Je me pose objectivement la même question. Cette question me travaille, moi et sûrement d’autres personnes. Que peuvent faire de plus les Palestiniens – qu’il s’agisse des dirigeants, du peuple ou du mouvement révolutionnaire - pour atteindre leur objectif d’un état palestinien ? En laissant de côté les problèmes internes – problèmes que nous devrons, nous Palestiniens, régler seuls – je ne crois pas que nous puissions faire grand-chose de plus, hormis capituler sans conditions. Ce qui, chers amis, est exclu.
La question doit surtout s’adresser à la communauté internationale, aux pays occidentaux en particulier - à l’exclusion d’Israël, bien entendu – puisque ce dernier n’a pas l’intention d’aider les Palestiniens dans leur quête d’un état. Qu’attend-on des Palestiniens ? Qu’ils se lancent dans un processus de paix ? Ils l’ont déjà fait. Qu’ils renoncent à la violence ? Même réponse. Qu’ils acceptent un état s’étendant sur 22 % de la Palestine historique ? Cela aussi, ils l’ont fait. Aujourd’hui, après le désastre initial de 1948 et alors que l’occupation israélienne perdure depuis 45 ans, la question demeure aussi brûlante et actuelle qu’au moment où nous avons perdu la Palestine.
Si l’on retrace l’histoire de la révolution palestinienne, on s’étonne de ses rebondissements. Ce qui commença par le vœu solennel de libérer toute la Palestine par la lutte armée s’est mué en revendication d’un état palestinien tronqué incluant la Cisjordanie, la Bande de Gaza et Jérusalem-est, une rognure par rapport au territoire palestinien d’avant la guerre de 1948.
Ayant accepté un gouvernement sans État et une Autorité sans souveraineté, les Palestiniens se retrouvent, aujourd’hui, dans un no-man’s land politique. Ils ne peuvent ni reprendre la lutte armée et porter la casquette de mouvement révolutionnaire ni constituer un Etat et un gouvernement indépendants, totalement maîtres de leur destin. Ils sont tout cela et rien à la fois, et ils ont payé pour cela un prix élevé. La question est de savoir pourquoi ils sont toujours sous occupation, toujours sans Etat, toujours marginalisés ?
A propos de résistance, par exemple, le droit international garantit le droit d’un peuple sous occupation d’y résister par tous les moyens. Pourtant, la communauté internationale a considéré cette option d’un mauvais œil et les dirigeants palestiniens ont adopté une forme plus "acceptable" : la résistance populaire non violente. Les Palestiniens, et les militants internationaux qui manifestent leur solidarité en venant les soutenir, affrontent des soldats et des colons israéliens lourdement armés avec pour seule défense leur courage, leur détermination et leur foi en leur cause. Ils se font tuer, blesser, expulser et emprisonner sans que la communauté internationale ne trouve grand-chose à redire. Entre-temps, on laisse les colonies – incontestablement illégales selon le droit international – se développer et se répandre comme un feu de brousse. Devant ces atrocités, la communauté internationale secoue légèrement la tête, déclare ces violations “préoccupantes” et ferme les yeux.

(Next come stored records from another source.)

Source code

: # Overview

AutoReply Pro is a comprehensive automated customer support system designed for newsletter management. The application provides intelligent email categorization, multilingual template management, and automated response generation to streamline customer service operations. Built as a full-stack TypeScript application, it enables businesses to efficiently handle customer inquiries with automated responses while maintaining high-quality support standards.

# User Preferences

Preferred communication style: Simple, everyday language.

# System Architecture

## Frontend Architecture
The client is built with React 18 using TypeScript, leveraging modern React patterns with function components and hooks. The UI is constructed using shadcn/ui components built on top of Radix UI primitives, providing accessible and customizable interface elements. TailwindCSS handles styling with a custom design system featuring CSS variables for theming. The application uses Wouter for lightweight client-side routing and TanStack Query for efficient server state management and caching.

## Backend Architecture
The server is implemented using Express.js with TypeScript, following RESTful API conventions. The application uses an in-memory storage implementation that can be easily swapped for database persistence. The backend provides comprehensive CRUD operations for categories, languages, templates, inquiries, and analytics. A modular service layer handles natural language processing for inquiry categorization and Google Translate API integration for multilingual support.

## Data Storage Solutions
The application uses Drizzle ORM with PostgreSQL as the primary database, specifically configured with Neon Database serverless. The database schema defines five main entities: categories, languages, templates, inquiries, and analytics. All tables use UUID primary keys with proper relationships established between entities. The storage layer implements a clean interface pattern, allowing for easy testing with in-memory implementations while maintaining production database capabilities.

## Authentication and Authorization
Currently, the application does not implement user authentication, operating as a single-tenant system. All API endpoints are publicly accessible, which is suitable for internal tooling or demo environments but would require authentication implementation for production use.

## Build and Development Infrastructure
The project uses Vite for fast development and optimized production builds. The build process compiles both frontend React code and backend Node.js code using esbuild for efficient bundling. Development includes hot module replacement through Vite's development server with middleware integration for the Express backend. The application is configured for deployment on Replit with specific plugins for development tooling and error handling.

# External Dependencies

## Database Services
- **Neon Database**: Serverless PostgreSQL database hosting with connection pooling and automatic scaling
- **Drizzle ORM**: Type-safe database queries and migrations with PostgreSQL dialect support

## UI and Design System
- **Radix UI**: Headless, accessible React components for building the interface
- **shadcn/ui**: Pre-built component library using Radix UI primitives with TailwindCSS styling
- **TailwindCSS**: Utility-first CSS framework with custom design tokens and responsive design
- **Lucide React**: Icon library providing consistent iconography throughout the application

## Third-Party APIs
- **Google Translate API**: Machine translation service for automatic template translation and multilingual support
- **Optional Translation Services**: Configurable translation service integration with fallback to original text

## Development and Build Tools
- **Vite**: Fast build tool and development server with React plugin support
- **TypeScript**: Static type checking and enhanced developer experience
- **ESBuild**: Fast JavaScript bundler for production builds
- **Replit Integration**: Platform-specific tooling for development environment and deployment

La question centrale est la suivante : si le monde reconnaît aux Palestiniens le droit d’exister et de vivre dans la dignité dans leur propre Etat palestinien indépendant, que nous demande-t-on de plus ?
Une question essentielle, aujourd’hui plus que jamais. Plus de 2 000 prisonniers mènent une lutte extrêmement courageuse, derrière les murs des prisons israéliennes. Certains sont sur le point de mourir, suite à leur grève de la faim, autre moyen de résistance non violente qui n’a pas reçu l’attention et le respect mérités. Et tous ont déclaré qu’ils n’arrêteraient que lorsque leurs revendications seraient satisfaites. Si ces prisonniers meurent, il n’y a plus rien à espérer.
Personne ne peut dire quelle réaction ni quel renversement de situation il s’en suivra. Si leurs filles et leurs fils devaient mourir de faim, les Palestiniens – les dirigeants et le peuple – ne demanderont plus à la communauté internationale ce qu’ils peuvent faire de plus. Si l’on déchaîne cette colère-là, la communauté internationale en portera seule la responsabilité.